We started also investigating a few other applications. In medical imaging, image segmentation, in computer vision, and also problems having to do with outlier detection in smart cities, internet of things, and such things. Here I'll just show you some quick results for image segmentation.
QuickShift-- OK, before I even start there, we all know that today the go-to procedure is deep neural nets for almost everything. However, in image segmentation, deep neural nets don't work as well unless you have also labels. So there is also what's called semi-supervised image segmentation, in which deep neural nets work very well.
But in purely unsupervised image segmentation, one of the best things is still QuickShift and Mean Shift. And so we're comparing against QuickShift. And what we're reporting here is the best tradeoff between over segmentation and under segmentation.

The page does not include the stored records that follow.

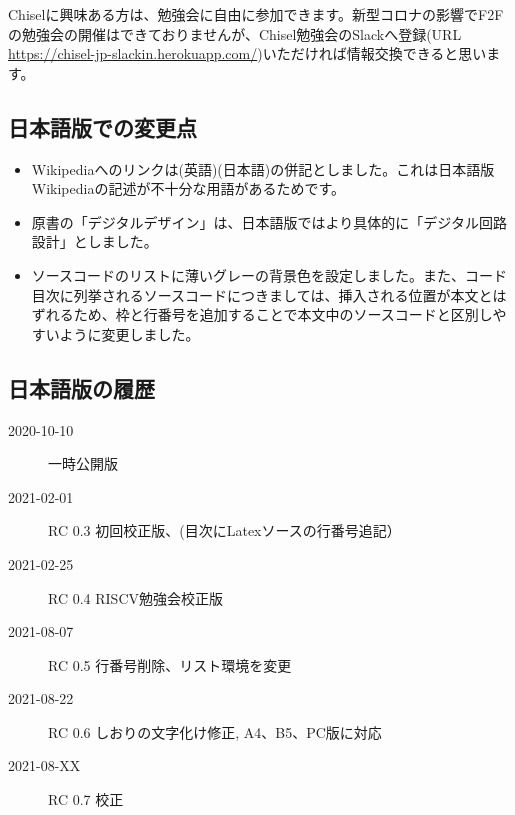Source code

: \documentclass[%
    10pt,
    headinclude, footexclude,
    openright, %
    notitlepage,
    cleardoubleempty,
    headsepline,
    pointlessnumbers,
    bibtotoc, idxtotoc,
    ]{scrbook}
\newif\ifshoworiginal
\newif\ifshowtrans
\begin{document}
\begin{flushleft}
Chiselに興味ある方は、勉強会に自由に参加できます。新型コロナの影響でF2Fの勉強会の開催はできておりませんが、Chisel勉強会のSlackへ登録(URL \url{https://chisel-jp-slackin.herokuapp.com/})いただければ情報交換できると思います。

\subsection*{日本語版での変更点}

\begin{itemize}
    \item Wikipediaへのリンクは(英語)(日本語)の併記としました。これは日本語版Wikipediaの記述が不十分な用語があるためです。
    \item 原書の「デジタルデザイン」は、日本語版ではより具体的に「デジタル回路設計」としました。
    \item ソースコードのリストに薄いグレーの背景色を設定しました。また、コード目次に列挙されるソースコードにつきましては、挿入される位置が本文とはずれるため、枠と行番号を追加することで本文中のソースコードと区別しやすいように変更しました。
\end{itemize}

\subsection*{日本語版の履歴}

\begin{description}
\item[2020-10-10] 一時公開版
\item[2021-02-01] RC 0.3 初回校正版、(目次にLatexソースの行番号追記）
\item[2021-02-25] RC 0.4 RISCV勉強会校正版
\item[2021-08-07] RC 0.5 行番号削除、リスト環境を変更
\item[2021-08-22] RC 0.6 しおりの文字化け修正, A4、B5、PC版に対応
\item[2021-08-XX] RC 0.7 校正
\end{description}

\fi %

\mainmatter

\ifshoworiginal
\chapter{Introduction}
\fi
\ifshowtrans %
\chapter{はじめに} %
\fi


\end{flushleft}
\end{document}
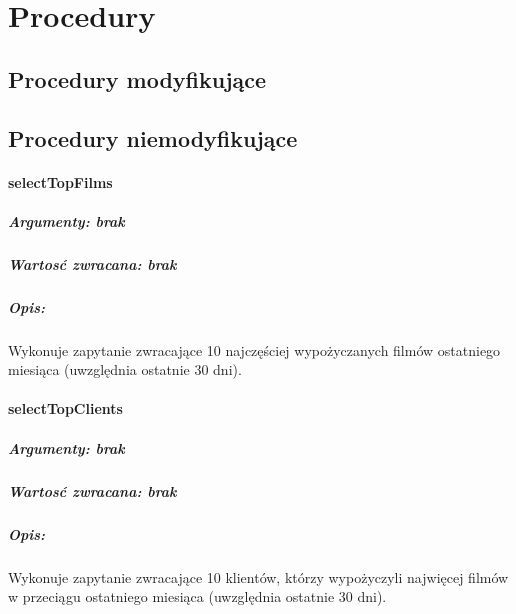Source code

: \documentclass[12pt,a4paper,titlepage]{article}
\begin{document}
\section{Procedury}
\subsection{Procedury modyfikujące}
\subsection{Procedury niemodyfikujące}

\paragraph{selectTopFilms}
\subparagraph{Argumenty: brak}
\subparagraph{Wartosć zwracana: brak}
\subparagraph{Opis:}
Wykonuje zapytanie zwracające 10 najczęściej wypożyczanych filmów ostatniego miesiąca (uwzględnia ostatnie 30 dni).

\paragraph{selectTopClients}
\subparagraph{Argumenty: brak}
\subparagraph{Wartosć zwracana: brak}
\subparagraph{Opis:}
Wykonuje zapytanie zwracające 10 klientów, którzy wypożyczyli najwięcej filmów w przeciągu ostatniego miesiąca (uwzględnia ostatnie 30 dni).
\end{document}
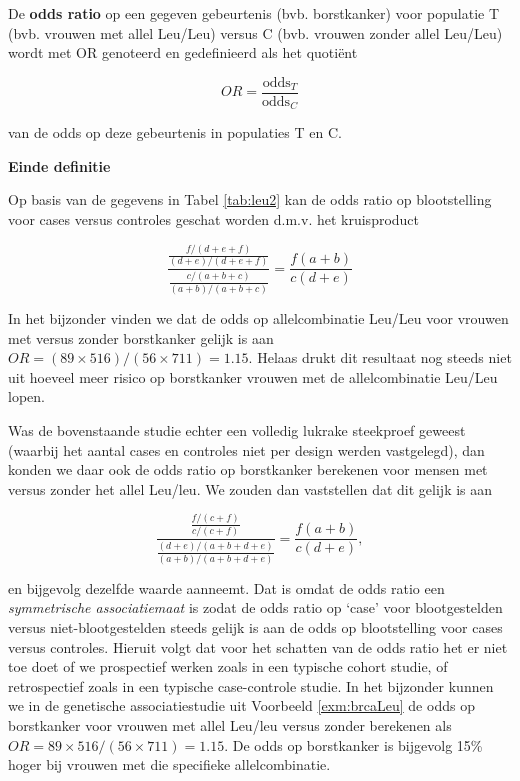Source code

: \documentclass[12pt,dutch,coursenotes]{book}
\theoremstyle{definition}
\theoremstyle{definition}
\theoremstyle{definition}
\theoremstyle{remark}
\let\BeginKnitrBlock\begin \let\EndKnitrBlock\end
\begin{document}
\BeginKnitrBlock{definition}[Odds ratio]
\protect\hypertarget{def:unnamed-chunk-59}{}{\label{def:unnamed-chunk-59}
\iffalse (Odds ratio) \fi{} }De \textbf{odds ratio} op een gegeven
gebeurtenis (bvb. borstkanker) voor populatie T (bvb. vrouwen met allel
Leu/Leu) versus C (bvb. vrouwen zonder allel Leu/Leu) wordt met OR
genoteerd en gedefinieerd als het quotiënt

\begin{equation*}
OR=\frac{\mbox{odds}_T}{\mbox{odds}_C}
\end{equation*}

van de odds op deze gebeurtenis in populaties T en C.

\textbf{Einde definitie}
\EndKnitrBlock{definition}

Op basis van de gegevens in Tabel \ref{tab:leu2} kan de odds ratio op
blootstelling voor cases versus controles geschat worden d.m.v. het
kruisproduct

\begin{equation*}
\frac{ \frac{ f/(d+e+f)}{(d+e)/(d+e+f)} }{ \frac{c/(a+b+c)}{(a+b)/(a+b+c)}} = \frac{f(a+b)}{c (d+e)}
\end{equation*}

In het bijzonder vinden we dat de odds op allelcombinatie Leu/Leu voor
vrouwen met versus zonder borstkanker gelijk is aan
\(OR=(89\times 516)/(56\times 711)=1.15\). Helaas drukt dit resultaat
nog steeds niet uit hoeveel meer risico op borstkanker vrouwen met de
allelcombinatie Leu/Leu lopen.

Was de bovenstaande studie echter een volledig lukrake steekproef
geweest (waarbij het aantal cases en controles niet per design werden
vastgelegd), dan konden we daar ook de odds ratio op borstkanker
berekenen voor mensen met versus zonder het allel Leu/leu. We zouden dan
vaststellen dat dit gelijk is aan

\begin{equation*}
\frac{ \frac{ f/(c+f)}{c/(c+f)} }{ \frac{(d+e)/(a+b+d+e)}{(a+b)/(a+b+d+e)}} = \frac{f(a+b)}{c(d+e)},
\end{equation*}

en bijgevolg dezelfde waarde aanneemt. Dat is omdat de odds ratio een
\emph{symmetrische associatiemaat} is zodat de odds ratio op `case' voor
blootgestelden versus niet-blootgestelden steeds gelijk is aan de odds
op blootstelling voor cases versus controles. Hieruit volgt dat voor het
schatten van de odds ratio het er niet toe doet of we prospectief werken
zoals in een typische cohort studie, of retrospectief zoals in een
typische case-controle studie. In het bijzonder kunnen we in de
genetische associatiestudie uit Voorbeeld \ref{exm:brcaLeu} de odds op
borstkanker voor vrouwen met allel Leu/leu versus zonder berekenen als
\(OR=89\times 516/(56\times 711)=1.15\). De odds op borstkanker is
bijgevolg 15\% hoger bij vrouwen met die specifieke allelcombinatie.
\end{document}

And some of our results here are very qualitative, but we get pretty good results so far in image segmentation for this problem.
AUDIENCE: What's that density function?
SAMORY KPOTUFE: Sorry. Oh, the density function here, you actually just pretend [INAUDIBLE] the intensity is a form of density.

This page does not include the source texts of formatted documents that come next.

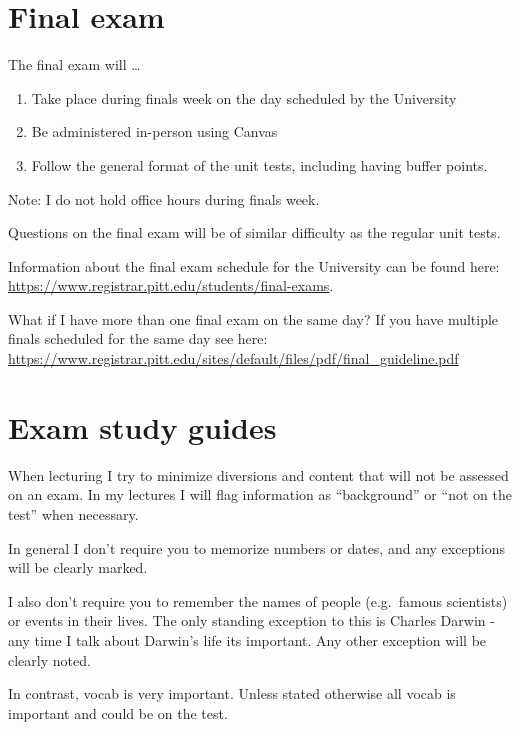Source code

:\documentclass[
]{book}
\providecommand{\tightlist}{%
  \setlength{\itemsep}{0pt}\setlength{\parskip}{0pt}}
\begin{document}
\hypertarget{final-exam}{%
\chapter{Final exam}\label{final-exam}}

The final exam will \ldots{}

\begin{enumerate}
\def\labelenumi{\arabic{enumi}.}
\tightlist
\item
  Take place during finals week on the day scheduled by the University
\item
  Be administered in-person using Canvas
\item
  Follow the general format of the unit tests, including having buffer points.
\end{enumerate}

Note: I do not hold office hours during finals week.

Questions on the final exam will be of similar difficulty as the regular unit tests.

Information about the final exam schedule for the University can be found here:
\url{https://www.registrar.pitt.edu/students/final-exams}.

What if I have more than one final exam on the same day?
If you have multiple finals scheduled for the same day see here:
\url{https://www.registrar.pitt.edu/sites/default/files/pdf/final_guideline.pdf}

\hypertarget{exam-study-guides}{%
\chapter{Exam study guides}\label{exam-study-guides}}

When lecturing I try to minimize diversions and content that will not be assessed on an exam. In my lectures I will flag information as ``background'' or ``not on the test'' when necessary.

In general I don't require you to memorize numbers or dates, and any exceptions will be clearly marked.

I also don't require you to remember the names of people (e.g.~famous scientists) or events in their lives. The only standing exception to this is Charles Darwin - any time I talk about Darwin's life its important. Any other exception will be clearly noted.

In contrast, vocab is very important. Unless stated otherwise all vocab is important and could be on the test.
\end{document}
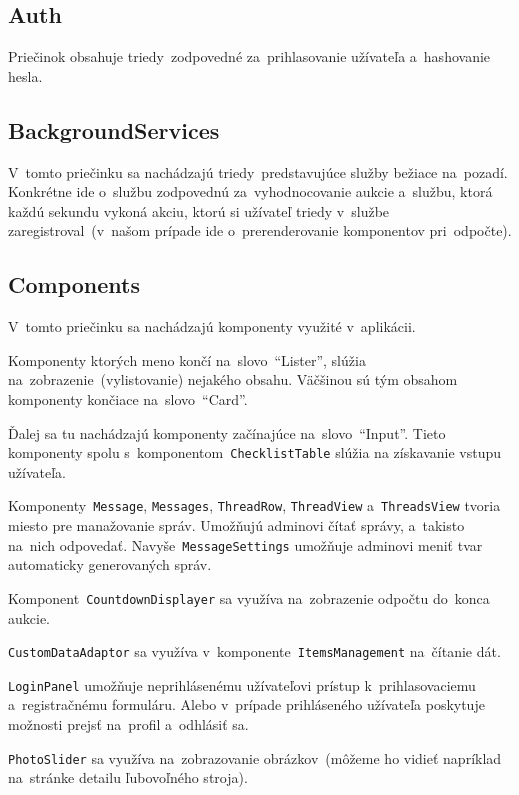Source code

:\subsection{Auth}

Priečinok obsahuje triedy~zodpovedné za~prihlasovanie užívateľa a~hashovanie hesla.

\subsection{BackgroundServices}

V~tomto priečinku sa nachádzajú triedy~predstavujúce služby bežiace na~pozadí. Konkrétne ide o~službu zodpovednú za~vyhodnocovanie aukcie a~službu, ktorá každú sekundu vykoná akciu, ktorú si užívateľ triedy v~službe zaregistroval~(v~našom prípade ide o~prerenderovanie komponentov pri~odpočte).

\subsection{Components}

V~tomto priečinku sa nachádzajú komponenty využité v~aplikácii.

Komponenty ktorých meno končí na~slovo~``Lister'', slúžia na~zobrazenie~(vylistovanie) nejakého obsahu. Väčšinou sú tým obsahom komponenty končiace na~slovo~``Card''.

Ďalej sa tu nachádzajú komponenty začínajúce na~slovo~``Input''. Tieto komponenty spolu s~komponentom~\verb|ChecklistTable| slúžia na získavanie vstupu užívateľa.

Komponenty~\verb|Message|, \verb|Messages|, \verb|ThreadRow|, \verb|ThreadView| a~\verb|ThreadsView| tvoria miesto pre manažovanie správ. Umožňujú adminovi čítať správy, a~takisto na~nich odpovedať. Navyše~\verb|MessageSettings| umožňuje adminovi meniť tvar automaticky generovaných správ.

Komponent~\verb|CountdownDisplayer| sa využíva na~zobrazenie odpočtu do~konca aukcie.

\verb|CustomDataAdaptor| sa využíva v~komponente~\verb|ItemsManagement| na~čítanie dát.

\verb|LoginPanel| umožňuje neprihlásenému užívateľovi prístup k~prihlasovaciemu a~registračnému formuláru. Alebo v~prípade prihláseného užívateľa poskytuje možnosti prejsť na~profil a~odhlásiť sa.

\verb|PhotoSlider| sa využíva na~zobrazovanie obrázkov~(môžeme ho vidieť napríklad na~stránke detailu ľubovoľného stroja).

AUDIENCE: The color doesn't matter?
SAMORY KPOTUFE: So you could use color. But often, you do a first transformation. That gives you a general intensity over seven dimensions [INAUDIBLE]. And then you perform this thing on there. But in black and white, it's easier to understand.
All right, so some future questions are adaptation. I think you were asking such questions. Can we optima-- can we automatically choose the parameter procedure? Even though the procedure is very stable to which choice of parameters, we would still like to be able to just look at the data and make the optimal choice of parameter. So that one is a fairly hard problem so far.
High-dimensional clustering, we would like to be able to go beyond 300 dimensions to much higher. And in those cases, we need to come up with some notion of feature selection within unsupervised learning. Or maybe go through spectral and projection approaches. But the right approach is not so clear so far. All right. That will be all, thank you.